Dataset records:
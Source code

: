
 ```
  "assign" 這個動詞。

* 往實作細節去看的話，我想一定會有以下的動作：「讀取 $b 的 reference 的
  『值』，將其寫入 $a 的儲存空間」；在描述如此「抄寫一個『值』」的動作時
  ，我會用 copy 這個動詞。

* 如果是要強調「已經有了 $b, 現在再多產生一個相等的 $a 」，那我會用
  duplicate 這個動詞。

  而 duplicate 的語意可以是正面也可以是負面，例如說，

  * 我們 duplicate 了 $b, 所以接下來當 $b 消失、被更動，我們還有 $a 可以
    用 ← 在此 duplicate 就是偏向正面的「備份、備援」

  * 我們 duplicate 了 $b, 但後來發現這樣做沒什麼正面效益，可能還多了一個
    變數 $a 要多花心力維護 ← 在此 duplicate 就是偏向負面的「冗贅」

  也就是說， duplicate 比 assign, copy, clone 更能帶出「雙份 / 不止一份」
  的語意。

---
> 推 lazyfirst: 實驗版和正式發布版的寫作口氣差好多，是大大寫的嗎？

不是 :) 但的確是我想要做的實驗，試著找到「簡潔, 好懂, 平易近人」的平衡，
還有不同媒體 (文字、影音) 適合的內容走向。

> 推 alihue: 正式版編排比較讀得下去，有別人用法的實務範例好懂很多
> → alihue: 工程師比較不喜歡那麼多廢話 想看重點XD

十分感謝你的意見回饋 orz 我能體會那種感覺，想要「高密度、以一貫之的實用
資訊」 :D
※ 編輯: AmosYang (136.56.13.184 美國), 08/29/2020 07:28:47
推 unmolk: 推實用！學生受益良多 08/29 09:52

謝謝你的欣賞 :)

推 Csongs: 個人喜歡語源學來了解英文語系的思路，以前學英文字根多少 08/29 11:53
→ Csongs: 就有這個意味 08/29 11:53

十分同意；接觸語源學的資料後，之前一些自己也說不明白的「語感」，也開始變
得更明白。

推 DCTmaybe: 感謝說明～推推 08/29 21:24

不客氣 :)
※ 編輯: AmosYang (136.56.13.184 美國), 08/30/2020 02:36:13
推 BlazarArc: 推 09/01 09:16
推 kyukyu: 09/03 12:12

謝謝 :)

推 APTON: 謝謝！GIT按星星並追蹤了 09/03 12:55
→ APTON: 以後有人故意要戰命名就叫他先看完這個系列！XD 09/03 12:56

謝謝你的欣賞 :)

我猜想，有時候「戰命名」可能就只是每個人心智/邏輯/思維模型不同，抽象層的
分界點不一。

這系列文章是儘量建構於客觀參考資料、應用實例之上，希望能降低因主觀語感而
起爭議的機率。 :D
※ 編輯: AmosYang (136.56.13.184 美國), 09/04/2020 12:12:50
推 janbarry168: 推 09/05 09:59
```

- Exercise directions: Only the lines that hold the word "APTON" are wanted; each should be pulled from the records.

- Exercise solution:
推 APTON: 謝謝！GIT按星星並追蹤了 09/03 12:55
→ APTON: 以後有人故意要戰命名就叫他先看完這個系列！XD 09/03 12:56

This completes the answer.